◆ **Information supplied**:
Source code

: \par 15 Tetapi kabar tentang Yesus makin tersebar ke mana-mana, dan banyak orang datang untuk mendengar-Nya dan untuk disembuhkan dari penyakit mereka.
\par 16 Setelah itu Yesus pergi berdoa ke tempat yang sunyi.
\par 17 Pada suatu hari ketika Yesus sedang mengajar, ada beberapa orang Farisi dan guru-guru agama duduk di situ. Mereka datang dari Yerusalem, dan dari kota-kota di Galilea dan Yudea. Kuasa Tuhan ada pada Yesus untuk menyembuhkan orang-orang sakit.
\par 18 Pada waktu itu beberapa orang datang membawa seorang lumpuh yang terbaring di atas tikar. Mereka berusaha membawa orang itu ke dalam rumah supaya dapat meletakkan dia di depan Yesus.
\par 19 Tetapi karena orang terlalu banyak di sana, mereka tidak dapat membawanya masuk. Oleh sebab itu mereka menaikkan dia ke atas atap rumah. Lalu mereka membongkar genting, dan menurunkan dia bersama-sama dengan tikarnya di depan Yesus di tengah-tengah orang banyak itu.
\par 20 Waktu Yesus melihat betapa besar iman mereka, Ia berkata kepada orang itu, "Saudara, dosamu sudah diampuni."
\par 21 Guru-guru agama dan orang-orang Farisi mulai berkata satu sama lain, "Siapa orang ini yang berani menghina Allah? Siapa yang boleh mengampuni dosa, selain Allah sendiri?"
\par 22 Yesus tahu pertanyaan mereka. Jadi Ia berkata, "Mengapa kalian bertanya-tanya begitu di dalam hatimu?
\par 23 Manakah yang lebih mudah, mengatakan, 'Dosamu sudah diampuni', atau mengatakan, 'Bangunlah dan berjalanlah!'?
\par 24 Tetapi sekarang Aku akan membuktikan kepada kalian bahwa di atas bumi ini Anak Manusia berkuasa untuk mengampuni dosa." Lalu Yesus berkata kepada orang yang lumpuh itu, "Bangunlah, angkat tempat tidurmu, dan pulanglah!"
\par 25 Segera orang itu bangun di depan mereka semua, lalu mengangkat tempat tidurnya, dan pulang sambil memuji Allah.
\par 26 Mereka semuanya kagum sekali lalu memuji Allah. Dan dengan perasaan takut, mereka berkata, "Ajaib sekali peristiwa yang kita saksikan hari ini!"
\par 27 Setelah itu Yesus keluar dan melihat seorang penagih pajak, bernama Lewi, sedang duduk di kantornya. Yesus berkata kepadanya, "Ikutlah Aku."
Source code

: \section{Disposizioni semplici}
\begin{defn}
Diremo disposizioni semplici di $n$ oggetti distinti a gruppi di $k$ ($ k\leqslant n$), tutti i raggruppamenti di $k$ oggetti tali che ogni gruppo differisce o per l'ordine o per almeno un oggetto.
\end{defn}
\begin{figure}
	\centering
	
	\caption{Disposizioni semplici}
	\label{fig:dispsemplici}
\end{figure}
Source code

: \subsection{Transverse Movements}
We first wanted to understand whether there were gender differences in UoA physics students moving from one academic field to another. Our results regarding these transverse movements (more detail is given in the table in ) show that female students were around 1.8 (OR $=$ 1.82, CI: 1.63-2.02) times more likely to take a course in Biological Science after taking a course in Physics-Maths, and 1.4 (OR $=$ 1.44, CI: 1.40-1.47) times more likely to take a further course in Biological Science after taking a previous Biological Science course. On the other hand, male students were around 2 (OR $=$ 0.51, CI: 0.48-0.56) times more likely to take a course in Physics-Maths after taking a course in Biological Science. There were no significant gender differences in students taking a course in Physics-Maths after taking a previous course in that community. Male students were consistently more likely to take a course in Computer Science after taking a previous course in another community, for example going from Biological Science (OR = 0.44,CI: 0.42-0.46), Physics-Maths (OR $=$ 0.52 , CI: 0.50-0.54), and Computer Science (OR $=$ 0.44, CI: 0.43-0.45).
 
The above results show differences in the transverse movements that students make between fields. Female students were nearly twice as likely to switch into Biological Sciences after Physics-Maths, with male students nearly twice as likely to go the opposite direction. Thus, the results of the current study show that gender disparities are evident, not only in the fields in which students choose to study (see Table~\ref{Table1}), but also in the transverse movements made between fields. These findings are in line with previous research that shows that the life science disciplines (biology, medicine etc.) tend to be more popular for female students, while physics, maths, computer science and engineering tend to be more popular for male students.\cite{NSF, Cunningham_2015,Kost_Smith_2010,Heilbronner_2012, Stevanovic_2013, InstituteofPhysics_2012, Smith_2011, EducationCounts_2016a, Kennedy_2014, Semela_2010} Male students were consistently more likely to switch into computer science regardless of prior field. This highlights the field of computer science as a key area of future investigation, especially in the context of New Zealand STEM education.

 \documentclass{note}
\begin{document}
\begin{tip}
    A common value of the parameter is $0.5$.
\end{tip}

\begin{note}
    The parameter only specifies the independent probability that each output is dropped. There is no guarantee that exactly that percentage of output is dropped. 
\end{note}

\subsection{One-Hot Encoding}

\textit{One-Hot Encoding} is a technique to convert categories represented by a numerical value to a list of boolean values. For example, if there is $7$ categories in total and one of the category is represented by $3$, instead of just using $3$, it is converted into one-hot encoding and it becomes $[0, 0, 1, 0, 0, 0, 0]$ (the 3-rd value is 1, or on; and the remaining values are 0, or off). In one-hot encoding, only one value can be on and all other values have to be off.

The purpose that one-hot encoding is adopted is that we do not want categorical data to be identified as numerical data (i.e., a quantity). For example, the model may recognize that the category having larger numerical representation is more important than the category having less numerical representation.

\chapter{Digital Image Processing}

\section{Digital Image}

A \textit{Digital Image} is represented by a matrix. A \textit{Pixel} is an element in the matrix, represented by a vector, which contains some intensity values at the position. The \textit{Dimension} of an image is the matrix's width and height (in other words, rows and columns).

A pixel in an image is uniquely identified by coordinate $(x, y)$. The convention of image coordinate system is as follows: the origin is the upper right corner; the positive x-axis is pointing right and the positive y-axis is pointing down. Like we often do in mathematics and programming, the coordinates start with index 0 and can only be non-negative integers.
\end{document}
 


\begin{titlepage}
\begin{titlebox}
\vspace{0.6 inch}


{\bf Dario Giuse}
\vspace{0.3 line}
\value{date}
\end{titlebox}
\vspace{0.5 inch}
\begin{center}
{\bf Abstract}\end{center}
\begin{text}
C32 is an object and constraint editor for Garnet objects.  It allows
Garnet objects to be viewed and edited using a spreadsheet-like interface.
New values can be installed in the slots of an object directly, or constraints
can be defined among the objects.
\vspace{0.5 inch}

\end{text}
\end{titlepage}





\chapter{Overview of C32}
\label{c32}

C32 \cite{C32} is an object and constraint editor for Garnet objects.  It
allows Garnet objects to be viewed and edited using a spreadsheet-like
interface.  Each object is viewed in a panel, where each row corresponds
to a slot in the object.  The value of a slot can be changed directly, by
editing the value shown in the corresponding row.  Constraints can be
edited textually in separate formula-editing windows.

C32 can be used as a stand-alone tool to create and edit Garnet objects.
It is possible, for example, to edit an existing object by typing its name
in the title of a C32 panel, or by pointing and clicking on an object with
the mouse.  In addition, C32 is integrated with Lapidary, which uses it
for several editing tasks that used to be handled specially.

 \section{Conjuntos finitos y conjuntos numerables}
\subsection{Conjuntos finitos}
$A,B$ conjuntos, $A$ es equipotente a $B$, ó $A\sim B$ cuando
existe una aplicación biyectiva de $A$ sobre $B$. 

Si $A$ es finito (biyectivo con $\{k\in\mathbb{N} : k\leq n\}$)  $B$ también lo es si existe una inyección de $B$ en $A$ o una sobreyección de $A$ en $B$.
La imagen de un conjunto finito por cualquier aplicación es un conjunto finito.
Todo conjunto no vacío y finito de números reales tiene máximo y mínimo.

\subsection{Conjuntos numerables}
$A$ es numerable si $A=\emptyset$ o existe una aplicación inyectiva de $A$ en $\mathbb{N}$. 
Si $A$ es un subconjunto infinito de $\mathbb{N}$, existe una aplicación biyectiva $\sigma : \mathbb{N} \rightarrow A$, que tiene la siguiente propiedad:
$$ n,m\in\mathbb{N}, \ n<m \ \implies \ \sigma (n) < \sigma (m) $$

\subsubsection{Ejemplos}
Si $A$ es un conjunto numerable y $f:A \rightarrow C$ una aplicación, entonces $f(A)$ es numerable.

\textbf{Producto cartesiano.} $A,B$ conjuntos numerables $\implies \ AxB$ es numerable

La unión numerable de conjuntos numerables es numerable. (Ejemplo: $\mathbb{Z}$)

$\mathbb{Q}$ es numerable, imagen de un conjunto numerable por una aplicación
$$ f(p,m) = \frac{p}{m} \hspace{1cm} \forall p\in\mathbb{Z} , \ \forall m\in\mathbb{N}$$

◆ **What to produce**: Give the count of lines in the entries above that hold the word "tempat", with no other words.

◆ **Written response**: 3